# Aim of the task
The word "subsubsection" marks the lines to keep; find each one in the data and copy it.
:: Data to use
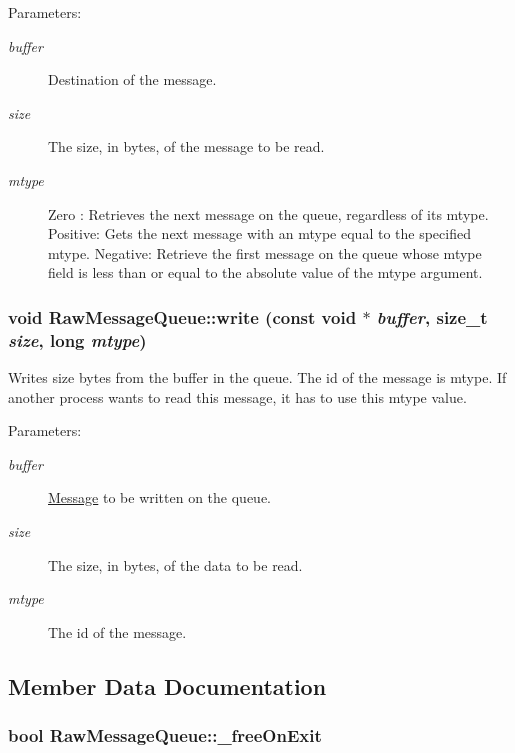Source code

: \begin{Desc}
\item[Parameters:]
\begin{description}
\item[{\em buffer}]Destination of the message. \item[{\em size}]The size, in bytes, of the message to be read. \item[{\em mtype}]Zero : Retrieves the next message on the queue, regardless of its mtype. Positive: Gets the next message with an mtype equal to the specified mtype. Negative: Retrieve the first message on the queue whose mtype field is less than or equal to the absolute value of the mtype argument. \end{description}
\end{Desc}
\hypertarget{classRawMessageQueue_7fda81eaf94a970e82241d6efa2562d5}{
\subsubsection[{write}]{\setlength{\rightskip}{0pt plus 5cm}void RawMessageQueue::write (const void $\ast$ {\em buffer}, \/  size\_\-t {\em size}, \/  long {\em mtype})}}
\label{classRawMessageQueue_7fda81eaf94a970e82241d6efa2562d5}


Writes size bytes from the buffer in the queue. The id of the message is mtype. If another process wants to read this message, it has to use this mtype value.

\begin{Desc}
\item[Parameters:]
\begin{description}
\item[{\em buffer}]\hyperlink{classMessage}{Message} to be written on the queue. \item[{\em size}]The size, in bytes, of the data to be read. \item[{\em mtype}]The id of the message. \end{description}
\end{Desc}


\subsection{Member Data Documentation}
\hypertarget{classRawMessageQueue_2dc13c3e504b33527dbea9ceb06d640c}{
\subsubsection[{\_\-freeOnExit}]{\setlength{\rightskip}{0pt plus 5cm}bool {\bf RawMessageQueue::\_\-freeOnExit}}}
\label{classRawMessageQueue_2dc13c3e504b33527dbea9ceb06d640c}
::::
# Solved exercise
\subsubsection[{write}]{\setlength{\rightskip}{0pt plus 5cm}void RawMessageQueue::write (const void $\ast$ {\em buffer}, \/  size\_\-t {\em size}, \/  long {\em mtype})}}
\subsubsection[{\_\-freeOnExit}]{\setlength{\rightskip}{0pt plus 5cm}bool {\bf RawMessageQueue::\_\-freeOnExit}}}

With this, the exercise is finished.